Data for the task

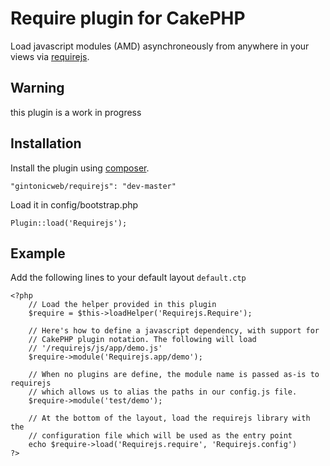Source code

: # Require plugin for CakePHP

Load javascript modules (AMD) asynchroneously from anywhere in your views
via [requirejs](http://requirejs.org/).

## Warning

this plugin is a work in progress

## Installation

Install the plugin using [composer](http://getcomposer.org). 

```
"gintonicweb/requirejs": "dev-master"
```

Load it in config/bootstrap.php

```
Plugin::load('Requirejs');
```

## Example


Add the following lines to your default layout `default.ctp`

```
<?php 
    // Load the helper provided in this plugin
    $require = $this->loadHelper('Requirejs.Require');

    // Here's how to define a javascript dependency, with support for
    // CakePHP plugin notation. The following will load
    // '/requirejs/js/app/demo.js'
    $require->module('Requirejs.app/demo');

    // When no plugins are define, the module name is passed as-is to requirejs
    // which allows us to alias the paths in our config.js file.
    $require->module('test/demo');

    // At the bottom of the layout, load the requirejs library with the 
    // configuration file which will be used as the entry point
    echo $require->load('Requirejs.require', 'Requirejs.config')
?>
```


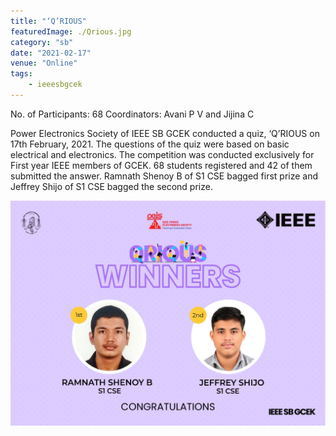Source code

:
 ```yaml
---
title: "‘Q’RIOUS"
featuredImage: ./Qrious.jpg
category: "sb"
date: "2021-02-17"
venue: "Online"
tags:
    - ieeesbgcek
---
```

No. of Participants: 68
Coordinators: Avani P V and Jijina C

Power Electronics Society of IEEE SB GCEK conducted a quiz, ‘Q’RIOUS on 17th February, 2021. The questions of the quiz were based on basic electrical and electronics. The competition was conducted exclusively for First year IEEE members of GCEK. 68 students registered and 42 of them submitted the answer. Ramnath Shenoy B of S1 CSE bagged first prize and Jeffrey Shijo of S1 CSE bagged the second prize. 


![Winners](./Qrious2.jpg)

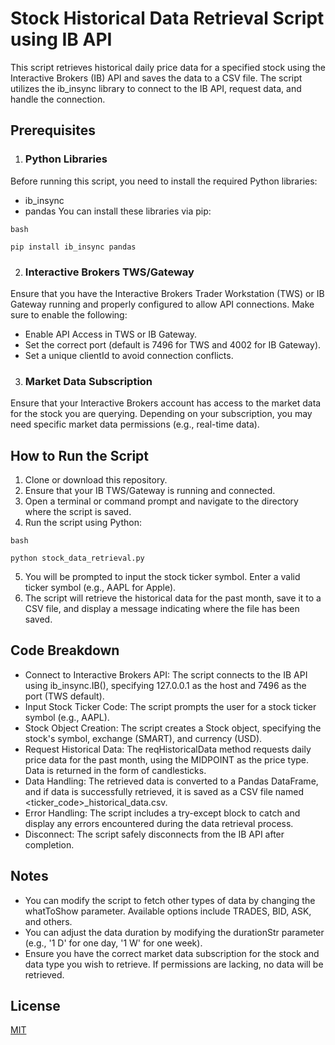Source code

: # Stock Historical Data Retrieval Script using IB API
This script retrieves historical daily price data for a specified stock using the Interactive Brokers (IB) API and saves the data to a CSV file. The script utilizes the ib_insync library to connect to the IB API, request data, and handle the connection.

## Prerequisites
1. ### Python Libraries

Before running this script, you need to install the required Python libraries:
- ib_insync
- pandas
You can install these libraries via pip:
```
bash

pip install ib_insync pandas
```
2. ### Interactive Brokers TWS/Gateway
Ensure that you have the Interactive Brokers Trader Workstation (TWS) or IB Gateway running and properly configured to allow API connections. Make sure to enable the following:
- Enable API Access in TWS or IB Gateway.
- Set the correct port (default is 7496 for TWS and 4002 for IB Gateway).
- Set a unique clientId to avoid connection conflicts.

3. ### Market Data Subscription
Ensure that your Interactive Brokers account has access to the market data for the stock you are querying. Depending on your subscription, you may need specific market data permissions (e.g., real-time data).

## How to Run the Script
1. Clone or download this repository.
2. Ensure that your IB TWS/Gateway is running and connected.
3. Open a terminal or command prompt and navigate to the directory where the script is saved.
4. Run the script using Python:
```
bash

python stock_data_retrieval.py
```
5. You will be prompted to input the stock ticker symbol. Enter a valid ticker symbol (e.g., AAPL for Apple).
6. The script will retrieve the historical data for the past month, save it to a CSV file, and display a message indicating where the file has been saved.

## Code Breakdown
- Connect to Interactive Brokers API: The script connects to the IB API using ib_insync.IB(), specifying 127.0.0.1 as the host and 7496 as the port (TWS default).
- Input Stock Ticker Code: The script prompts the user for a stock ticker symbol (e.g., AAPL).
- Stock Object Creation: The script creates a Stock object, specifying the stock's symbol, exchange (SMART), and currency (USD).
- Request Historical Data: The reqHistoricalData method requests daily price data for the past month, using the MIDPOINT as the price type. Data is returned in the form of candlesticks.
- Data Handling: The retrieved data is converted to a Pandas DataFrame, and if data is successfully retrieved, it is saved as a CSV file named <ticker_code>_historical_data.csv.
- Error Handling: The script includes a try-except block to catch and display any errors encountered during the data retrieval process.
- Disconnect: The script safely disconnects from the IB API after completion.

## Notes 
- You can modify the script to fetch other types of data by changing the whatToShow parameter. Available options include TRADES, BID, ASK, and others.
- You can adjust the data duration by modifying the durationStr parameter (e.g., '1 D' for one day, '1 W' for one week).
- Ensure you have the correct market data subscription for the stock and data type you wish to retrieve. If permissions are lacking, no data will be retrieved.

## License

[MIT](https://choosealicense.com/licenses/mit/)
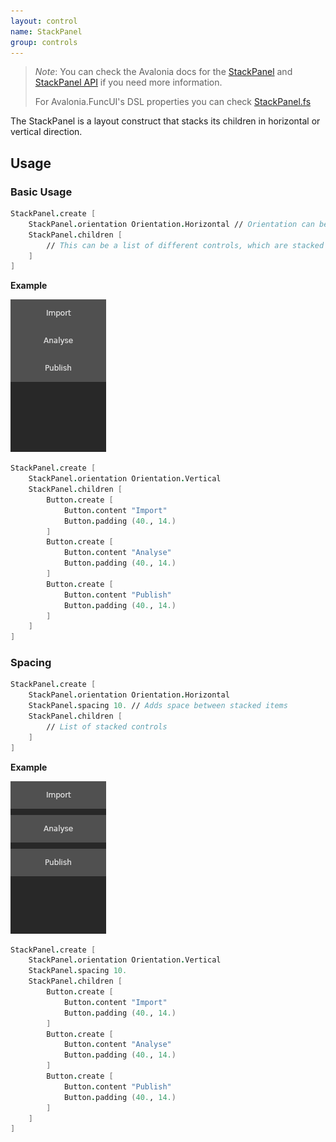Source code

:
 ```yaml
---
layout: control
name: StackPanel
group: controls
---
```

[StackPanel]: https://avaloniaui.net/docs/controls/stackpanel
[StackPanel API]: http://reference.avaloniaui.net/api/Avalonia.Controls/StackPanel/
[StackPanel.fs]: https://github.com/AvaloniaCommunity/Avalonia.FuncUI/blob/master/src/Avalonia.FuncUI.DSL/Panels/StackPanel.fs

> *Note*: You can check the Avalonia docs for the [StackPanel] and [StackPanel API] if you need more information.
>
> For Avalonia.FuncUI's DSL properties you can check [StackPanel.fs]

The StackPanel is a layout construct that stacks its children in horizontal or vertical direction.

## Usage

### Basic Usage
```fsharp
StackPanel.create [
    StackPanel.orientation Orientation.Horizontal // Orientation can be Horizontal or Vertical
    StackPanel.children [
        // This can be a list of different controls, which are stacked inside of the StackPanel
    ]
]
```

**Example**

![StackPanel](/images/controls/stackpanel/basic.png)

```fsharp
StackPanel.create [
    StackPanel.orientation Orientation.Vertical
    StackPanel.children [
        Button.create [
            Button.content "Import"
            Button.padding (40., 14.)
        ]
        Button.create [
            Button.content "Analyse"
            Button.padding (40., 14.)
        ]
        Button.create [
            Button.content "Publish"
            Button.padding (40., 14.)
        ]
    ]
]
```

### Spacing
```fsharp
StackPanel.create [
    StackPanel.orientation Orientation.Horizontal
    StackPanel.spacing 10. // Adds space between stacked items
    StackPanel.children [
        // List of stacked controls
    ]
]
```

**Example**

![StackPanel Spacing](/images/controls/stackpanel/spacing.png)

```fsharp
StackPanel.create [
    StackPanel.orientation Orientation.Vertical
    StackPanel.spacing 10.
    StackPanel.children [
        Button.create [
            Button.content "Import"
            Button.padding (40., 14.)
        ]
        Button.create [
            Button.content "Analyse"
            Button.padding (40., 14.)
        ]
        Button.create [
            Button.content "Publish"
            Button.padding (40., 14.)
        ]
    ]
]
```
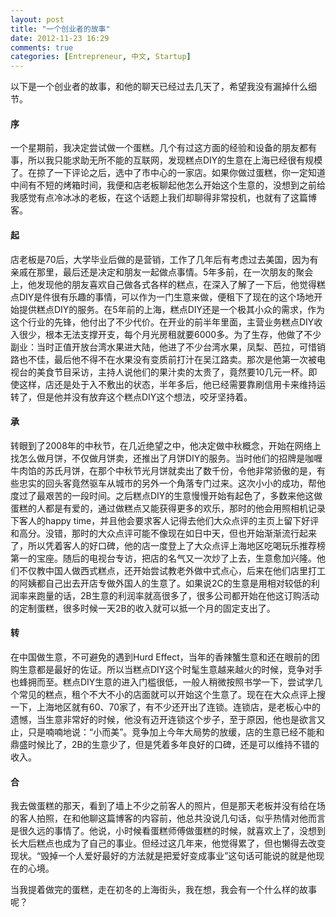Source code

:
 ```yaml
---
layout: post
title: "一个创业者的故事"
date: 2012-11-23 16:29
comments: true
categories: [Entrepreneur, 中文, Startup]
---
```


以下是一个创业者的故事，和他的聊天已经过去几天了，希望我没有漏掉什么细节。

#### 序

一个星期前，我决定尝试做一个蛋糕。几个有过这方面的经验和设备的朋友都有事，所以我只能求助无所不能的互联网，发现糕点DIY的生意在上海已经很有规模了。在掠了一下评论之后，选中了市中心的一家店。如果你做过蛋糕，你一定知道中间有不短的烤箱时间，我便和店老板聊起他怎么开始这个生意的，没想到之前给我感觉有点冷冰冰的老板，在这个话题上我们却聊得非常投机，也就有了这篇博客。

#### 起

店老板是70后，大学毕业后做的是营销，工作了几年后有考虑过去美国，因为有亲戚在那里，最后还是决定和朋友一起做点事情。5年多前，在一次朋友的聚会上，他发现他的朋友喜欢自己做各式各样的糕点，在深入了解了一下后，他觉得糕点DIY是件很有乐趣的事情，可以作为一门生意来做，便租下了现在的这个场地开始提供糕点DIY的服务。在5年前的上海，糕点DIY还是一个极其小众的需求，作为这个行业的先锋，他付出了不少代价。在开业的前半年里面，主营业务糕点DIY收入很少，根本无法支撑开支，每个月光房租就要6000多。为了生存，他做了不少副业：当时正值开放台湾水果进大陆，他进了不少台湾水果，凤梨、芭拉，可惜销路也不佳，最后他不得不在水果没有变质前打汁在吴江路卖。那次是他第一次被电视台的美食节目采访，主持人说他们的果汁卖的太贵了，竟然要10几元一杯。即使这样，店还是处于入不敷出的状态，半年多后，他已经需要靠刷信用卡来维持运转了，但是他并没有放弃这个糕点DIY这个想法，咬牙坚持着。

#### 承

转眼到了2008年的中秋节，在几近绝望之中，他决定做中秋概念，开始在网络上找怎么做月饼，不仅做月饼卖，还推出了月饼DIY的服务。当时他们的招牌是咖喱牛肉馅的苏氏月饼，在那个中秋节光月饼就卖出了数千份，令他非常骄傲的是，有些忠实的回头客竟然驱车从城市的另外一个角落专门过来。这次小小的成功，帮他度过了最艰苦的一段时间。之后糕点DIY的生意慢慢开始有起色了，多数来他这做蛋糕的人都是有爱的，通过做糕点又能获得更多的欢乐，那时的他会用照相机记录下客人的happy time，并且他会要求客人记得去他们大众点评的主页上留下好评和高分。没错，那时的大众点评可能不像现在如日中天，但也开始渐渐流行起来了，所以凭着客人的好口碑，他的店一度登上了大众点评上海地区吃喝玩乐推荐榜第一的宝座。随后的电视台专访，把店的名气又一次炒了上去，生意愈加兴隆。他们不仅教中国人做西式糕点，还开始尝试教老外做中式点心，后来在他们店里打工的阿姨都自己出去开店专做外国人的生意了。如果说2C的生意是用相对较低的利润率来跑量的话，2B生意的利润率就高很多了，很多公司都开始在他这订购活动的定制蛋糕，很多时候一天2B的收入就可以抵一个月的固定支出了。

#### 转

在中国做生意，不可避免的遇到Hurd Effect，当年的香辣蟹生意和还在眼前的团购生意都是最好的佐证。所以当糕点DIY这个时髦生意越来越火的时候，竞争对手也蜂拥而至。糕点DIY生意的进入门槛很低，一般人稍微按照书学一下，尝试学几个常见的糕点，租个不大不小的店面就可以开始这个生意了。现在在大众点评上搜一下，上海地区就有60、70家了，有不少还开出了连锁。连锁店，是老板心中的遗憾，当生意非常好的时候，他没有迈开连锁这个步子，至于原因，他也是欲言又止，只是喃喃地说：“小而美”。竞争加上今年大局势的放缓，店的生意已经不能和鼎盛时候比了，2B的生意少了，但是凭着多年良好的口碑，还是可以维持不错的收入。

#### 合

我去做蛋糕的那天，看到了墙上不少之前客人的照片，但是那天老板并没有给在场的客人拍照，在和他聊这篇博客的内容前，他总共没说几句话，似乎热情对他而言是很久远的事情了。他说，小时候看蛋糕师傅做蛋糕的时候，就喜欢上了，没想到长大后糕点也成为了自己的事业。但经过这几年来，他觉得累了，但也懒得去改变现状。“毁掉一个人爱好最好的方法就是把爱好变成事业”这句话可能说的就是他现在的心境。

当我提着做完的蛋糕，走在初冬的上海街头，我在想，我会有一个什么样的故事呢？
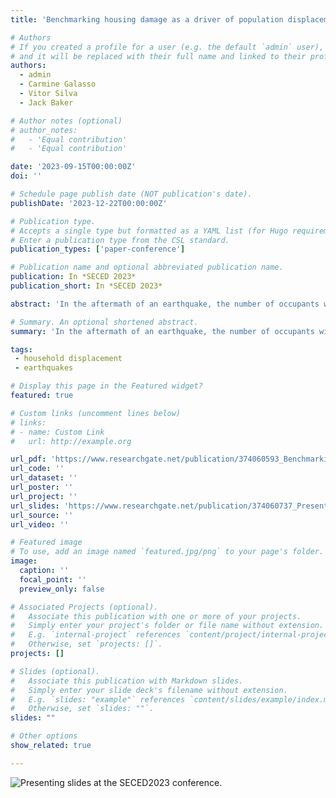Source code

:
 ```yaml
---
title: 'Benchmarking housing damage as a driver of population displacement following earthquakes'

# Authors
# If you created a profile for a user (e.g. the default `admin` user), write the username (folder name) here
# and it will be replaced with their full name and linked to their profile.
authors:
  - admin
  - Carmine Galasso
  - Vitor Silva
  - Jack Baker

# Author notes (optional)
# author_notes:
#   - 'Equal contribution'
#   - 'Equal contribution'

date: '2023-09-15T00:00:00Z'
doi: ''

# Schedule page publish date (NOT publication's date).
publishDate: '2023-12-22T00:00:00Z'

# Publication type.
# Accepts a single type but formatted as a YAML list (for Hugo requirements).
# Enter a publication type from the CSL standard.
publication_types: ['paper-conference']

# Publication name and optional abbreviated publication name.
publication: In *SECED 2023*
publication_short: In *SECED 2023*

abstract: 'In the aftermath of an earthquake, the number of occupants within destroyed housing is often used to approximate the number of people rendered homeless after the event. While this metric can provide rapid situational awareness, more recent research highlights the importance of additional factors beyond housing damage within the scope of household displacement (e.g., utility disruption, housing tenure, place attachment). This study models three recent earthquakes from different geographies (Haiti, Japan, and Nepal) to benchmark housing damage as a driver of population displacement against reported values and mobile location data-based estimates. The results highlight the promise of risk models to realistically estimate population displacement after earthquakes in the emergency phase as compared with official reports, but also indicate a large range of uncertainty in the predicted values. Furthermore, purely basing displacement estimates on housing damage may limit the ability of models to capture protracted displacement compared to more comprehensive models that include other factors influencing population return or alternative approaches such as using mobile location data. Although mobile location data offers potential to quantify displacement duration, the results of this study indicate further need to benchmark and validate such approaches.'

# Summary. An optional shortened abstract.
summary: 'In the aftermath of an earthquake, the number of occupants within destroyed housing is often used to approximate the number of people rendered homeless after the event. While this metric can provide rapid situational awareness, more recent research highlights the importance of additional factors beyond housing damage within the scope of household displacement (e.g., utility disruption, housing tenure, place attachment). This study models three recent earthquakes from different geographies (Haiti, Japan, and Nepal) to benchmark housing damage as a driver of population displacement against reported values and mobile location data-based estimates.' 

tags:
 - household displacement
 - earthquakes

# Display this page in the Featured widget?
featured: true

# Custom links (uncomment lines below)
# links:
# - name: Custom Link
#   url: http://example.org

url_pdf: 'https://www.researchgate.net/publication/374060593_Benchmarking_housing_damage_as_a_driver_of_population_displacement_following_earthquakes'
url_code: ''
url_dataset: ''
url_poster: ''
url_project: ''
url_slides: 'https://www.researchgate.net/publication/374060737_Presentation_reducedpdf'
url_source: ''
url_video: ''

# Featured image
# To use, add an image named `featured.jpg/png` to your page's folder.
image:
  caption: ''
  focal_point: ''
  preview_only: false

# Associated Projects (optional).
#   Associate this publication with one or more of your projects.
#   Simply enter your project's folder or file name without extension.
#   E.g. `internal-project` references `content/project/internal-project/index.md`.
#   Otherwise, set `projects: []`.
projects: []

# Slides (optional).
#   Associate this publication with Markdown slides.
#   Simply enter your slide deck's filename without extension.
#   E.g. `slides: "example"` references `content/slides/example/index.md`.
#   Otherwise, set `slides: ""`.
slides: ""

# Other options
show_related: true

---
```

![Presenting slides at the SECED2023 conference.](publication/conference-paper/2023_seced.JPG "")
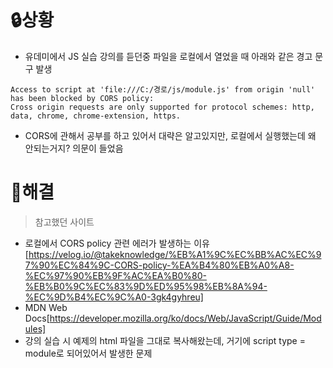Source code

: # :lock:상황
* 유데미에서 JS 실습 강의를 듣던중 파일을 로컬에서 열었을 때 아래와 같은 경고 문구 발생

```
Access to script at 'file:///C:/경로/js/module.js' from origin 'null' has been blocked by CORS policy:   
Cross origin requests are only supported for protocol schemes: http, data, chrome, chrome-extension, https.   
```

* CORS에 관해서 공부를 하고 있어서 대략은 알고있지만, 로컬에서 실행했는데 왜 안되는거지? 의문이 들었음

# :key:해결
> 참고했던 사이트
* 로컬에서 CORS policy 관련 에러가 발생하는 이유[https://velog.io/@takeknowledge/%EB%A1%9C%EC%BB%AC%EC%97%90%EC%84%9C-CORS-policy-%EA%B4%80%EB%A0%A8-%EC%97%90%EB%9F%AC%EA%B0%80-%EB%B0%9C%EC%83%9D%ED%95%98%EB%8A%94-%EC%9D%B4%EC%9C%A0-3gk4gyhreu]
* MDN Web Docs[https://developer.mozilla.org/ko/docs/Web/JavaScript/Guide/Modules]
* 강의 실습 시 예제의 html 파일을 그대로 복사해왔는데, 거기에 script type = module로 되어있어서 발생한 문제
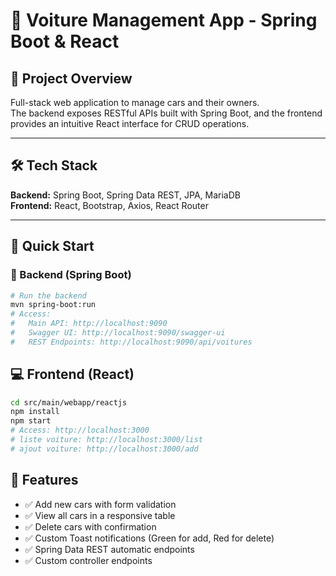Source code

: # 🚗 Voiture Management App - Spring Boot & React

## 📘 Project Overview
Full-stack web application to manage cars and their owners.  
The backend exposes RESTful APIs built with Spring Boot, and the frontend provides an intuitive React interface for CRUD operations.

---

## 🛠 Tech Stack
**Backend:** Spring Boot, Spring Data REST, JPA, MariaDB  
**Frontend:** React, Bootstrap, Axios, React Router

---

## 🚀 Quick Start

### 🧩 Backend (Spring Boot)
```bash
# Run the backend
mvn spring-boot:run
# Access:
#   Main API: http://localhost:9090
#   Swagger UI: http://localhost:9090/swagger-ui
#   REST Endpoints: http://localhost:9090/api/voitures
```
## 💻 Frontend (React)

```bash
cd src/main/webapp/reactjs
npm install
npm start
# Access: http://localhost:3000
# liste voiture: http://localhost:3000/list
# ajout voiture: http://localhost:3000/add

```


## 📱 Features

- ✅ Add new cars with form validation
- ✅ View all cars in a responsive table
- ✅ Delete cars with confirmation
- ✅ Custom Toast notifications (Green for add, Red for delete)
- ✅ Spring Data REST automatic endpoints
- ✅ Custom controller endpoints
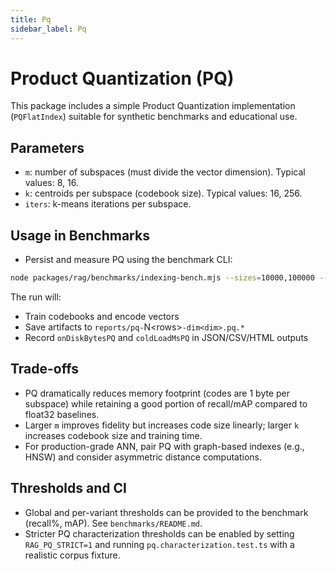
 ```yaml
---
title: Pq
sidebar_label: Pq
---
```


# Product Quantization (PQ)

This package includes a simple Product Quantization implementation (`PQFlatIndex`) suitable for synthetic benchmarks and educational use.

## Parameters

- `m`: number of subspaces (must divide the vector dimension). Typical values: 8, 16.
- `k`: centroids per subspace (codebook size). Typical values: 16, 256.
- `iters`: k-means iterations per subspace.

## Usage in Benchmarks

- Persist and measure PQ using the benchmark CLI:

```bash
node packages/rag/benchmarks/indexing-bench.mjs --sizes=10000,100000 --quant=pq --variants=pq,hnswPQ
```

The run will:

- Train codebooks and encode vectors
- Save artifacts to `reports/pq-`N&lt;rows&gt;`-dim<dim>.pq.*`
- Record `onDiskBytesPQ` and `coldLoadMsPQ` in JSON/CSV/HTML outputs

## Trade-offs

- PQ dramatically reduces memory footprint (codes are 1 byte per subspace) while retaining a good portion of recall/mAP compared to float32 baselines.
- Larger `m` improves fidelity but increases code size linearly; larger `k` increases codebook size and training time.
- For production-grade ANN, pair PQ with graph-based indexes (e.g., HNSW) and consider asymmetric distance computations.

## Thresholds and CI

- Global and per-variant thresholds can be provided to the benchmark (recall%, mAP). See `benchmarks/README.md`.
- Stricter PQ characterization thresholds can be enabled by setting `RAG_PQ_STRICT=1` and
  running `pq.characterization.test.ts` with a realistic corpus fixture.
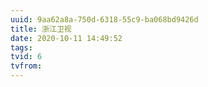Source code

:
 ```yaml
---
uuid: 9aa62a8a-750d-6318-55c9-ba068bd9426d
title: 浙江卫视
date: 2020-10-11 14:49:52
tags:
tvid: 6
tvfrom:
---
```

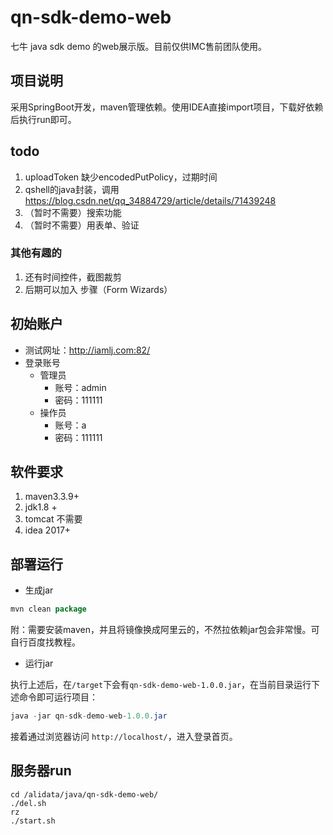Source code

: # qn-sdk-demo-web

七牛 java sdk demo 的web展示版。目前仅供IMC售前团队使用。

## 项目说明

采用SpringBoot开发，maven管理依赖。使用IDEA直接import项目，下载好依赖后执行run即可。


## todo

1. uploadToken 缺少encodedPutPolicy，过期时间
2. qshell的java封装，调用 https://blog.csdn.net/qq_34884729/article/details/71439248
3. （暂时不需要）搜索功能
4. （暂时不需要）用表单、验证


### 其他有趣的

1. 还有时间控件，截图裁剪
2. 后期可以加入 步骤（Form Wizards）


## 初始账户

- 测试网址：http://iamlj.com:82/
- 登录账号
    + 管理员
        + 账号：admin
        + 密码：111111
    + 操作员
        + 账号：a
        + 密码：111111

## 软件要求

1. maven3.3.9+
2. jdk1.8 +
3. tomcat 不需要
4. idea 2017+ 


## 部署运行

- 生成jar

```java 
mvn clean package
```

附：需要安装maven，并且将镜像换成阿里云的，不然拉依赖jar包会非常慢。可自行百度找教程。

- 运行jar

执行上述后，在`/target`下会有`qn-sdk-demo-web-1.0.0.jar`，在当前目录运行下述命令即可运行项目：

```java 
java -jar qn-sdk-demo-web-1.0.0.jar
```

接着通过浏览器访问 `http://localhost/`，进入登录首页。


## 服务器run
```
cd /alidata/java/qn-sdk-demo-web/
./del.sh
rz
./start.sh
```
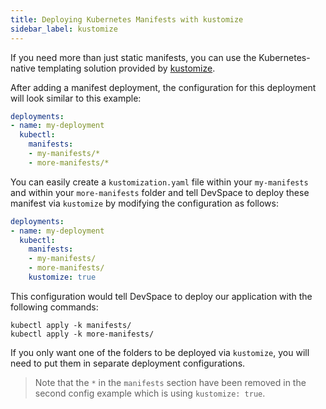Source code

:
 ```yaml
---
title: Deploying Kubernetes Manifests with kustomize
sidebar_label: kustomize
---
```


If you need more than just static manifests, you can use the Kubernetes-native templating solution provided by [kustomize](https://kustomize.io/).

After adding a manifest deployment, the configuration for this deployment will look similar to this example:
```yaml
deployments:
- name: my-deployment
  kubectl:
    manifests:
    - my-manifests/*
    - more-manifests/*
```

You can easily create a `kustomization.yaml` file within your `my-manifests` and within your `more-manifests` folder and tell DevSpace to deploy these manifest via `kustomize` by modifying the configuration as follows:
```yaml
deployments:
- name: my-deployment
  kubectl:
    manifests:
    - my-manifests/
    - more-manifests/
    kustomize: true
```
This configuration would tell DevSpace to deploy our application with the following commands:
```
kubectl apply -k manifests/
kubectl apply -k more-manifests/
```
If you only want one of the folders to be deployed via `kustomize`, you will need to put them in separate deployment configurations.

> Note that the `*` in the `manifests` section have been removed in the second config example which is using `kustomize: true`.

Exercise objective
Only one stretch of the data is wanted: write out exactly the lines from the one holding "- ✅ Spring Data REST automatic endpoints" through the one holding "## Thresholds and CI", both included, without the pictures.

Response for this exercise
- ✅ Spring Data REST automatic endpoints
- ✅ Custom controller endpoints
 ```yaml
---
title: Pq
sidebar_label: Pq
---
```


# Product Quantization (PQ)

This package includes a simple Product Quantization implementation (`PQFlatIndex`) suitable for synthetic benchmarks and educational use.

## Parameters

- `m`: number of subspaces (must divide the vector dimension). Typical values: 8, 16.
- `k`: centroids per subspace (codebook size). Typical values: 16, 256.
- `iters`: k-means iterations per subspace.

## Usage in Benchmarks

- Persist and measure PQ using the benchmark CLI:

```bash
node packages/rag/benchmarks/indexing-bench.mjs --sizes=10000,100000 --quant=pq --variants=pq,hnswPQ
```

The run will:

- Train codebooks and encode vectors
- Save artifacts to `reports/pq-`N&lt;rows&gt;`-dim<dim>.pq.*`
- Record `onDiskBytesPQ` and `coldLoadMsPQ` in JSON/CSV/HTML outputs

## Trade-offs

- PQ dramatically reduces memory footprint (codes are 1 byte per subspace) while retaining a good portion of recall/mAP compared to float32 baselines.
- Larger `m` improves fidelity but increases code size linearly; larger `k` increases codebook size and training time.
- For production-grade ANN, pair PQ with graph-based indexes (e.g., HNSW) and consider asymmetric distance computations.

## Thresholds and CI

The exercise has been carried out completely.